Reimage thorium to Debian Stretch. It will require careful planning since most of our websites will be unavailable.
Description
Details
Status | Subtype | Assigned | Task | ||
---|---|---|---|---|---|
Resolved | elukey | T192642 Upgrade Analytics infrastructure to Debian Stretch | |||
Resolved | Ottomata | T192641 Reimage thorium to Debian Stretch | |||
Resolved | Ottomata | T202011 Move internal sites hosted on thorium to ganeti instance(s) | |||
Resolved | Dzahn | T202013 eqiad: (3) VM %request for internal analytics web sites | |||
Resolved | akosiaris | T202559 Allow ganeti instance inside of the Analytics VLAN; move analytics-tool* to it and change IPs. |
Event Timeline
Thinking out loud :)
During the last offsite we were wondering if our websites could have been served by more than one host, in order to be tolerant incase of failures. All the things on thorium as far as I can remember are stateless, so we could think about:
- replacing it with two ganeti instances not running in the Analytics VLAN, using a lvs endpoint in front of them (that will be called by Varnish).

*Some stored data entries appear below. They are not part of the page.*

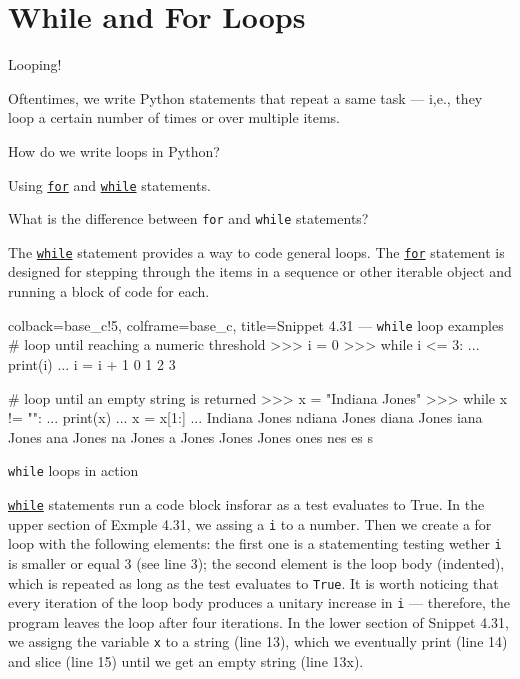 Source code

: \documentclass[a4paper,11pt]{book}
\numberwithin{figure}{chapter}
\numberwithin{table}{chapter}
\newcommand{\question}[1]{%
    \begin{tcolorbox}[colback=comp_c!10,colframe=comp_c,sidebyside align=top,width=\linewidth,before skip=1ex]
        #1
    \end{tcolorbox}
    \switchcolumn%
}
\newcommand{\note}[1]{%
    \begin{tcolorbox}[colback=white!0,colframe=white!10,width=\linewidth,before skip=1ex]
        #1
    \end{tcolorbox}
}
\begin{document}
\section{While and For Loops}
\label{sec:while_and_for_loops}

\begin{paracol}{2}
	\question{\raggedright Looping!}
	\note{Oftentimes, we write Python statements that repeat a same task --- i,e., they loop a certain number of times or over multiple items.}
\end{paracol}

\begin{paracol}{2}
	\question{\raggedright How do we write loops in Python?}
	\note{Using \href{https://docs.python.org/3/reference/compound_stmts.html\#for}{\texttt{for}} and \href{https://docs.python.org/3/reference/compound_stmts.html\#while}{\texttt{while}} statements.}
\end{paracol}

\begin{paracol}{2}
	\question{\raggedright What is the difference between \texttt{for} and \texttt{while} statements?}
	\note{The \href{https://docs.python.org/3/reference/compound_stmts.html\#while}{\texttt{while}} statement provides a way to code general loops. The \href{https://docs.python.org/3/reference/compound_stmts.html\#for}{\texttt{for}} statement is designed for stepping through the items in a sequence or other iterable object and running a block of code for each.}
\end{paracol}

\begin{pythoncode}[linenos=true,]{colback=base_c!5, colframe=base_c, title=\sffamily Snippet 4.31 --- \texttt{while} loop examples}
# loop until reaching a numeric threshold
>>> i = 0
>>> while i <= 3:
...     print(i)
...     i = i + 1
0
1
2
3

# loop until an empty string is returned
>>> x = "Indiana Jones"
>>> while x != "":
...     print(x)
...     x = x[1:]
... 
Indiana Jones
ndiana Jones
diana Jones
iana Jones
ana Jones
na Jones
a Jones
 Jones
Jones
ones
nes
es
s
\end{pythoncode}
\clearpage

\begin{paracol}{2}
	\question{\raggedright \texttt{while} loops in action}
	\note{\href{https://docs.python.org/3/reference/compound_stmts.html\#while}{\texttt{while}} statements run a code block insforar as a test evaluates to True. In the upper section of Exmple 4.31, we assing a \texttt{i} to a number. Then we create a for loop with the following elements: the first one is a statementing testing wether \texttt{i} is smaller or equal 3 (see line 3); the second element is the loop body (indented), which is repeated as long as the test evaluates to \texttt{True}. It is worth noticing that every iteration of the loop body produces a unitary increase in \texttt{i} --- therefore, the program leaves the loop after four iterations. In the lower section of Snippet 4.31, we assigng the variable \texttt{x} to a string (line 13), which we eventually print (line 14) and  slice (line 15) until we get an empty string (line 13x).}
\end{paracol}
\end{document}
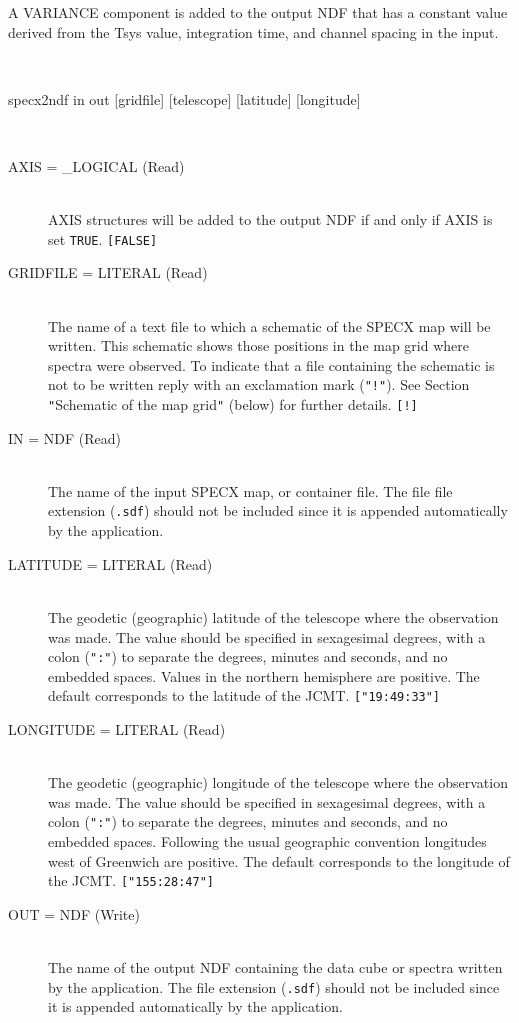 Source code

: \documentclass[twoside,11pt]{article}
\newcommand{\htmlref}[2]{#1}
\newcommand{\xref}[3]{#1}
\newcommand{\sstusage}[1]{\item[Usage:] \mbox{}
\\[1.3ex]{\raggedright \ssttt #1}}
\newcommand{\sstparameters}[1]{
   \goodbreak 
   \item[Parameters:] \mbox{} \\
   \vspace{-3.5ex}
   \begin{description}
      #1
   \end{description}
}
\newcommand{\sstsubsection}[1]{ \item[{#1}] \mbox{} \\}
\newcommand{\sstusage}[1]{\item[\htmlref{Usage:}{app_usage}]
      \begin{description}
         {\ssttt #1}
      \end{description}
      \\
   }
\newcommand{\sstparameters}[1]{
      \item[\xref{Parameters:}{sun95}{se_param}] \\
      \begin{description}
         #1
      \end{description}
   }
\newcommand{\sstsubsection}[1]{\item[{#1}]}
\begin{document}
{{      A VARIANCE component is added to the output NDF that has a 
      constant value derived from the Tsys value, integration time, and 
      channel spacing in the input.
   }
   \sstusage{
      specx2ndf in out [gridfile] [telescope] [latitude] [longitude]
   }
   \sstparameters{
      \sstsubsection{
         AXIS =  \_LOGICAL (Read)
      }{
         AXIS structures will be added to the output NDF if and only if
         AXIS is set \texttt{TRUE}.  \texttt{[FALSE]}
      }
      \sstsubsection{
         GRIDFILE  =  LITERAL (Read)
      }{
         The name of a text file to which a schematic of the SPECX map
         will be written.  This schematic shows those positions in the
         map grid where spectra were observed.  To indicate that a file
         containing the schematic is not to be written reply with an
         exclamation mark (\texttt{"!"}).  See Section 
         \htmlref{\texttt{"}Schematic of the map grid\texttt{"}}{SCHEMATICMAP}
         (below) for further details.  \texttt{[!]}
      }
      \sstsubsection{
         IN  =  NDF (Read)
      }{
         The name of the input SPECX map, or container file.  The file
         file extension (\texttt{.sdf}) should not be included since it
         is appended automatically by the application.
      }
      \sstsubsection{
         LATITUDE  =  LITERAL (Read)
      }{
         The geodetic (geographic) latitude of the telescope where the
         observation was made.  The value should be specified in
         sexagesimal degrees, with a colon (\texttt{":"}) to separate the
         degrees, minutes and seconds, and no embedded spaces.  Values in
         the northern hemisphere are positive.  The default corresponds
         to the latitude of the JCMT.  \texttt{["19:49:33"]}
      }
      \sstsubsection{
         LONGITUDE  =  LITERAL (Read)
      }{
         The geodetic (geographic) longitude of the telescope where the
         observation was made.  The value should be specified in
         sexagesimal degrees, with a colon (\texttt{":"}) to separate the
         degrees, minutes and seconds, and no embedded spaces.  Following
         the usual geographic convention longitudes west of Greenwich are
         positive.  The default corresponds to the longitude of the
         JCMT.  \texttt{["155:28:47"]}
      }
      \sstsubsection{
         OUT  =  NDF (Write)
      }{
         The name of the output NDF containing the data cube or spectra written
         by the application.  The file extension (\texttt{.sdf}) should not be
         included since it is appended automatically by the application.
}}}
\end{document}
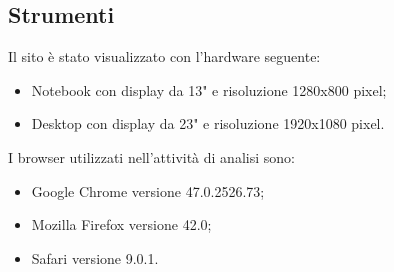 \subsection{Strumenti}
\begin{flushleft}
Il sito è stato visualizzato con l'hardware seguente:
\end{flushleft}
\begin{itemize}
	\item Notebook con display da 13" e risoluzione 1280x800 pixel;
	\item Desktop con display da 23" e risoluzione 1920x1080 pixel.
\end{itemize}
\begin{flushleft}
I browser utilizzati nell'attività di analisi sono:
\end{flushleft}
\begin{itemize}
	\item Google Chrome versione 47.0.2526.73;
	\item Mozilla Firefox versione 42.0;
	\item Safari versione 9.0.1.
\end{itemize}
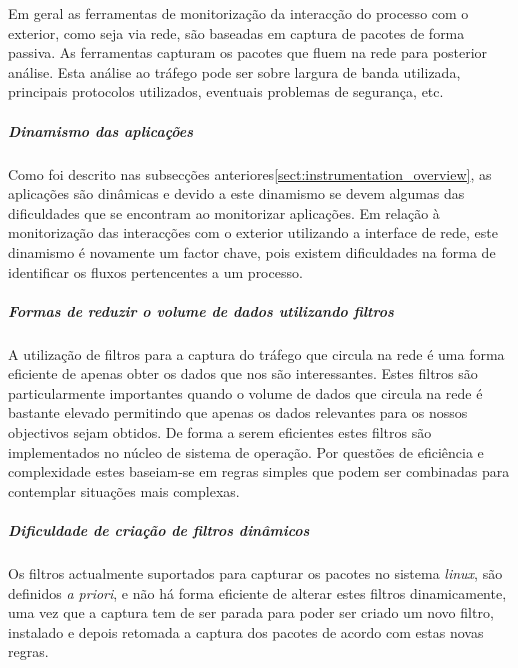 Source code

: % 
% 
% 

Em geral as ferramentas de monitorização da interacção do processo com
o exterior, como seja via rede, são baseadas em captura de pacotes de forma
passiva. As ferramentas capturam os pacotes que fluem na rede para posterior
análise. Esta análise ao tráfego pode ser sobre largura de banda utilizada,
principais protocolos utilizados, eventuais problemas de segurança, etc.

\subparagraph*{Dinamismo das aplicações}
Como foi descrito nas subsecções anteriores\ref{sect:instrumentation_overview}, as aplicações são dinâmicas e devido a este dinamismo se devem algumas das dificuldades que se encontram ao monitorizar aplicações. Em relação à monitorização das interacções com o exterior utilizando a interface de rede, este dinamismo é novamente um factor chave, pois existem dificuldades na forma de identificar os fluxos pertencentes a um processo.

\subparagraph*{Formas de reduzir o volume de dados utilizando filtros}
A utilização de filtros para a captura do tráfego que circula na rede é uma forma eficiente de apenas obter os dados que nos são interessantes. Estes filtros são particularmente importantes quando o volume de dados que circula na rede é bastante elevado permitindo que apenas os dados relevantes para os nossos objectivos sejam obtidos. De forma a serem eficientes estes filtros são implementados no núcleo de sistema de operação. Por questões de eficiência e complexidade estes baseiam-se em regras simples que podem ser combinadas para contemplar situações mais complexas.

\subparagraph*{Dificuldade de criação de filtros dinâmicos}
Os filtros actualmente suportados para capturar os pacotes no sistema \textit{linux}, são definidos \textit{a priori}, e não há forma eficiente de alterar estes filtros dinamicamente, uma vez que a captura tem de ser parada para poder ser criado um novo filtro, instalado e depois retomada a captura dos pacotes de acordo com estas novas regras.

- repurposing thorium for other needs, like analytics1003's standby db, etc..
If these ideas are too crazy I'll shut up :)
Hmm, good idea in general! The only issue is:
https://analytics.wikimedia.org/datasets/ and also wikistats 1.0. Both need
a lot of space.
Good points.. In theory wikistats 1.0 should go away soon right? The datasets are indeed a problem, I'll try to think about a solution :)
I don't think wikistats 1.0 will ever go away, will it? Erik might stop updating it, but I think it will stay online forever.
Luca and I just discussed, and decided that we should upgrade thorium to stretch anyway, and then later think about moving sites elsewhere.
Change 458174 had a related patch set uploaded (by Ottomata; owner: Ottomata):
[operations/puppet@production] Temporarily removing thorium from netboot.cfg
Change 458174 merged by Ottomata:
[operations/puppet@production] Temporarily removing thorium from netboot.cfg
Mentioned in SAL (#wikimedia-analytics) [2018-09-05T13:40:28Z] <ottomata> reimaging thorium to debian stretch (this will cause an announced {stats,analytics}.wm.org downtime!) - T192641
Mentioned in SAL (#wikimedia-operations) [2018-09-05T13:40:35Z] <ottomata> reimaging thorium to debian stretch (this will cause an announced {stats,analytics}.http://wm.org/ downtime!) - T192641
Script wmf-auto-reimage was launched by otto on neodymium.eqiad.wmnet for hosts:
thorium.eqiad.wmnet
The log can be found in /var/log/wmf-auto-reimage/201809051340_otto_10146_thorium_eqiad_wmnet.log.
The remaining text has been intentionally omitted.